Māori partnerships

We work alongside iwi and other Māori organisations throughout New Zealand. Our Māori partnerships range from supporting kapa haka to student scholarships.

Supporting the arts

Contributing to the artistic and cultural life of New Zealand is important to us and we’re a major sponsor of Te Matatini Kapa Haka—the pre-eminent Māori cultural festival. Te Matatini provides a global stage for excellence in Māori performing arts and attracts the very best in competitive kapa haka.

We’re proud to support this biennial national event which includes many students and alumni from our university.

Kapa haka group Whāngārā-Mai-Tawhiti perform onstage at the 2017 Te Matatini festival.

Sharing environmental expertise

Victoria University of Wellington and Ngāti Tūwharetoa will get the benefit of each other’s environmental research and expertise.

Our scientists are working with the central North Island iwi to identify areas of joint research. This will help strengthen the iwi’s environment management practice in areas such as testing lake and river water quality.

The rohe of Ngāti Tuwharetoa spans the Taupo district and includes Lake Taupo, the Waikato River, Mounts Ruapehu, Ngauruhoe, and Tongariro, and some geothermal areas.

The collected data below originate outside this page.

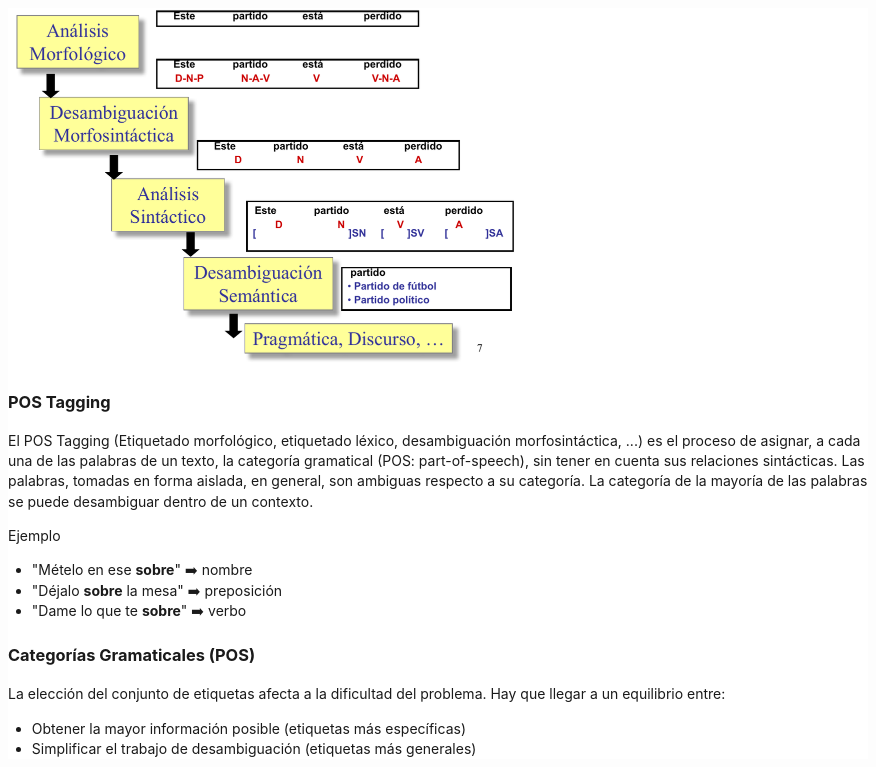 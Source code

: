 <img src="assets/pag7.png" alt="Ambigüedad PLN" style="zoom:50%;" />

### POS Tagging

El POS Tagging (Etiquetado morfológico, etiquetado léxico, desambiguación morfosintáctica, ...) es el proceso de asignar, a cada una de las palabras de un texto, la categoría gramatical (POS: part-of-speech), sin tener en cuenta sus relaciones sintácticas. Las palabras, tomadas en forma aislada, en general, son ambiguas respecto a su categoría. La categoría de la mayoría de las palabras se puede desambiguar dentro de un contexto.

Ejemplo

- "Mételo en ese **sobre**" :arrow_right: nombre
- "Déjalo **sobre** la mesa" :arrow_right: preposición
- "Dame lo que te **sobre**" :arrow_right: verbo

### Categorías Gramaticales (POS)

La elección del conjunto de etiquetas afecta a la dificultad del problema. Hay que llegar a un equilibrio entre:

- Obtener la mayor información posible (etiquetas más específicas)
- Simplificar el trabajo de desambiguación (etiquetas más generales)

Removing obstacles to study

Each year the University will help support the studies of students from the Waitaha iwi in the Bay of Plenty through a halls of residence scholarship. The scholarships are funded in partnership with the iwi, and will help two first-year students each year to study in the capital by funding their accommodation, meals, and other services.

Safeguarding our alpine plants

We’re working with central North Island iwi Ngāti Rangi to increase the future resilience of plant communities in the Tongariro National Park. Our native flora faces threats from both climate change and weed invasion.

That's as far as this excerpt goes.